Increase in library size differences with CSS normalization

Question

Increase in library size differences with CSS normalization

Opened this issue 6 years ago · 1 comments

For some of my projects, I find that CSS normalization decreases the variance in library size compared to raw sequencing depth. I am assuming this is one of the objectives of CSS normalization.

In other microbiome projects, I find that CSS normalization increases the variance in library size. Or in other words, dividing the the sum of OTU counts for the highest coverage sample by the sum of the OTU counts for the lowest coverage sample can be greater after CSS normalization compared to raw library sizes.

According to a study by Weiss et al. 2017 (Normalization and microbial differential abundance strategies depend upon data characteristics in Microbiome) having library sizes with large differences (>10X) rarefying lowers the false discovery rate.

For instance, in one microbiome study library size difference was 17X for raw reads, and increased to 53X with CSS-normalization.
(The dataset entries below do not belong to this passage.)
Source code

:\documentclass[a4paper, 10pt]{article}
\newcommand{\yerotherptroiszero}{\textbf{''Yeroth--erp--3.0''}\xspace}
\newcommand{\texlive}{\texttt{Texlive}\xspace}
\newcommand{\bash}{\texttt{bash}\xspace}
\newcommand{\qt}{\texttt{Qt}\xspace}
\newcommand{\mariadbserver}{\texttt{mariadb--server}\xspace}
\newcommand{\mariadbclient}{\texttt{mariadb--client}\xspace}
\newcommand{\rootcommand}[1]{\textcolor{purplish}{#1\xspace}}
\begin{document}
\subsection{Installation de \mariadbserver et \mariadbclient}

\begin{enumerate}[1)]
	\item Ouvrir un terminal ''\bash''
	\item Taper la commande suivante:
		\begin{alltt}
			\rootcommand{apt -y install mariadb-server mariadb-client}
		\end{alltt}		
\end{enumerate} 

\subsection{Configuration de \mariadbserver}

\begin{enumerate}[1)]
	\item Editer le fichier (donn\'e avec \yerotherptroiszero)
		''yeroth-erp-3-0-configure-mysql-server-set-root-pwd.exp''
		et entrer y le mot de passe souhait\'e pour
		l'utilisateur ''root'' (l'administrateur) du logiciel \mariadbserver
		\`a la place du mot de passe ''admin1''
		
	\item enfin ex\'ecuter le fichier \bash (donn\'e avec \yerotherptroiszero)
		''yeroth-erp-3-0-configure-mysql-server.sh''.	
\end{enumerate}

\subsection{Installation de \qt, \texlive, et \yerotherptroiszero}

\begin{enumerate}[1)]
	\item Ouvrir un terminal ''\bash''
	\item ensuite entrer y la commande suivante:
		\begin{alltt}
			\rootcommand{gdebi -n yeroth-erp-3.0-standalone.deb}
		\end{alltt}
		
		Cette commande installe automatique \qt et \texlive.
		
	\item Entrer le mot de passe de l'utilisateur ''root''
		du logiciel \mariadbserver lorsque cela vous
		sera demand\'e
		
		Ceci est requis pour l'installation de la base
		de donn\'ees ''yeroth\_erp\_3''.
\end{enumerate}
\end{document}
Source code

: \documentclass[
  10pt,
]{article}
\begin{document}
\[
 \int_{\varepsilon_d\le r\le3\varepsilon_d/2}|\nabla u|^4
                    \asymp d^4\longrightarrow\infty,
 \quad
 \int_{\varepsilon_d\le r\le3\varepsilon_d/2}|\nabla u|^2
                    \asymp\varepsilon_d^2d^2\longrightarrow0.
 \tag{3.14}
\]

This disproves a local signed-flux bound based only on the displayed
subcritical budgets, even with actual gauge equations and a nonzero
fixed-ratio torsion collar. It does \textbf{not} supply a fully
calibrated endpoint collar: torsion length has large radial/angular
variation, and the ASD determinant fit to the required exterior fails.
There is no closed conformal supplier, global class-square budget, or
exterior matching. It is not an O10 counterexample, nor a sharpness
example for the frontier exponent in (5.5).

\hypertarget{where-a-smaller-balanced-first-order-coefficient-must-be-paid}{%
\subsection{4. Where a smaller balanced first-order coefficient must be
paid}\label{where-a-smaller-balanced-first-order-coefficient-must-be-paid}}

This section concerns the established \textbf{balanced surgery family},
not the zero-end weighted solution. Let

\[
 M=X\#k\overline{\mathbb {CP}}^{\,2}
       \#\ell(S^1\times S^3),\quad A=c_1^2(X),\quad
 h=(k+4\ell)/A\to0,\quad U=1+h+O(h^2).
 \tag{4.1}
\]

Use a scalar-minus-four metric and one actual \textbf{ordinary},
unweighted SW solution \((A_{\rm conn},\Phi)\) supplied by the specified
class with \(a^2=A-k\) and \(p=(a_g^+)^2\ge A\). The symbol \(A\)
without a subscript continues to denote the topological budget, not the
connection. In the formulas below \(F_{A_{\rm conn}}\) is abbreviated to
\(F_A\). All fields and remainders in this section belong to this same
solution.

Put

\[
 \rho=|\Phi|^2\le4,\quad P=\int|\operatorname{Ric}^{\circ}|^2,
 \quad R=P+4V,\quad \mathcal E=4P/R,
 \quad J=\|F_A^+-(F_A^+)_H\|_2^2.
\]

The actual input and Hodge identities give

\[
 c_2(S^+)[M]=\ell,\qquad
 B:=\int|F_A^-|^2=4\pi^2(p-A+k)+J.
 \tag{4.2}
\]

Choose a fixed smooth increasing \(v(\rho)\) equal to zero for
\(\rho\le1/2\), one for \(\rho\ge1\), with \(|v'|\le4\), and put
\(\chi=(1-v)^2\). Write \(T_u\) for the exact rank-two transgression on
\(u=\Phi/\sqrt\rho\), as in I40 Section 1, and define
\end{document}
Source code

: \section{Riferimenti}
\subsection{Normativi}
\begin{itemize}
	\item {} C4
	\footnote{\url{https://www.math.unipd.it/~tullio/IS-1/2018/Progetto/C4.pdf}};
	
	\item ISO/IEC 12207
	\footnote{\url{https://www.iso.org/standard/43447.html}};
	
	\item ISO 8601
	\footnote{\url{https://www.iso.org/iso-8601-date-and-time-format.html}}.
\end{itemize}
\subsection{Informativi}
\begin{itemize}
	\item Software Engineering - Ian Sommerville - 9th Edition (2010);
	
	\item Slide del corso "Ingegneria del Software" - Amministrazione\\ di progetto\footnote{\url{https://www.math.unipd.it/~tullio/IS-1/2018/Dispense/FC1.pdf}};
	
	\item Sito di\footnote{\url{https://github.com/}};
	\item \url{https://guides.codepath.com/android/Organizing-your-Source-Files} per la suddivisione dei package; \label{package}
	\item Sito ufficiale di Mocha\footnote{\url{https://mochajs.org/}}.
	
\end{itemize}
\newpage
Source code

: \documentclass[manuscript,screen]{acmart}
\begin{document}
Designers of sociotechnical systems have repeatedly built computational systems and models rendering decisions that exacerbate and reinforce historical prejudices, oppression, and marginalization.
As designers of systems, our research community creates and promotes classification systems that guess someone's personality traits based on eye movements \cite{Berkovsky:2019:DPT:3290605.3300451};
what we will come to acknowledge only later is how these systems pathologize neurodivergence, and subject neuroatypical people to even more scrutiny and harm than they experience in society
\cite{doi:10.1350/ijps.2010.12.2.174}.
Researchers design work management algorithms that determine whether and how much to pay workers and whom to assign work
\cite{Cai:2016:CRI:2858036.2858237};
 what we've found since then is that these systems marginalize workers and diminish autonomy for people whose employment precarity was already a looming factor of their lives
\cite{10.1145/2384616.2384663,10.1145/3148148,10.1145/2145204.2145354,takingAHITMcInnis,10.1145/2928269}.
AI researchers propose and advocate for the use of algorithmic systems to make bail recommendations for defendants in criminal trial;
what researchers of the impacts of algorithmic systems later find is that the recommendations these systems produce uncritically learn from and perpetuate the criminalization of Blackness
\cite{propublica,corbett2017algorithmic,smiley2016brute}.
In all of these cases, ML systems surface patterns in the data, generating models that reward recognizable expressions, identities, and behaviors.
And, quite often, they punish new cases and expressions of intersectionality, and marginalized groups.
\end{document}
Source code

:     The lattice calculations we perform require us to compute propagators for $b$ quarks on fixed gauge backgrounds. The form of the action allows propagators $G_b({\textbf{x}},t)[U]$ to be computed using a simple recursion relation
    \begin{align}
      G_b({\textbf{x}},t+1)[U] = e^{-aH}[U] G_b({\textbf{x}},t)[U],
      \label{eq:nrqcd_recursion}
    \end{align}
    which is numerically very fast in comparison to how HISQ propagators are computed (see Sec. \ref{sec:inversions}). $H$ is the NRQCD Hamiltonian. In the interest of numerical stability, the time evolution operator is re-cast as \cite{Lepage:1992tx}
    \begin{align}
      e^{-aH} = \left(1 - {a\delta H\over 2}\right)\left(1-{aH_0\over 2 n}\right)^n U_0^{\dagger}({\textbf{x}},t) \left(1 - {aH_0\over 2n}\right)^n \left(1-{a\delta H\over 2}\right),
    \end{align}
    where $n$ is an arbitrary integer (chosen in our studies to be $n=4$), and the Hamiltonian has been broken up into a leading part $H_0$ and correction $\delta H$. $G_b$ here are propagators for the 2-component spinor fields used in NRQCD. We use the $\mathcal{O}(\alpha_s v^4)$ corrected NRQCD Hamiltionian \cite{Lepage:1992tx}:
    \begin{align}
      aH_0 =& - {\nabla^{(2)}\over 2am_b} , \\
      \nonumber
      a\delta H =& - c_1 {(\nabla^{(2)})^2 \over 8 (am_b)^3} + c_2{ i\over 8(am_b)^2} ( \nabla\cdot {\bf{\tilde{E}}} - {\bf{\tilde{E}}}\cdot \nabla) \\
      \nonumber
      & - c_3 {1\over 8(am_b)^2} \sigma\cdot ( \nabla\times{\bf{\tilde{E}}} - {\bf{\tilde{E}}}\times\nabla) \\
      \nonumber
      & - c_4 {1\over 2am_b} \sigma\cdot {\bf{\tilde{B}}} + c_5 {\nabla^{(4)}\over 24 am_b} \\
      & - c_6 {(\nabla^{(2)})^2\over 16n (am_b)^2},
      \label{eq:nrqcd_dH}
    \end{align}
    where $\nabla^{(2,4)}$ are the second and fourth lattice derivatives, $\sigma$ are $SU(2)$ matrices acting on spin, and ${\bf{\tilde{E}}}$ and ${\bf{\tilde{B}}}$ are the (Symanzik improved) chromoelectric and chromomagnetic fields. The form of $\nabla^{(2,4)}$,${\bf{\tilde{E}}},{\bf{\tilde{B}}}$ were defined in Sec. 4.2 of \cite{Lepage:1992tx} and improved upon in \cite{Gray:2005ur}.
Would you expect that may occur, and is it ok to proceed with the CSS-normalization? Or is this an indication of some problem?

In all of my microbiome datasets (n = 4). p <- cumNormStatFast(MGS) has always returned 'using the default value'

Any comment would be greatly appreciated.

Answer 1 · 2019-02-04T17:14:59.000Z

Hi @hcorrada @jnpaulson, any insight on the question above. Thank you.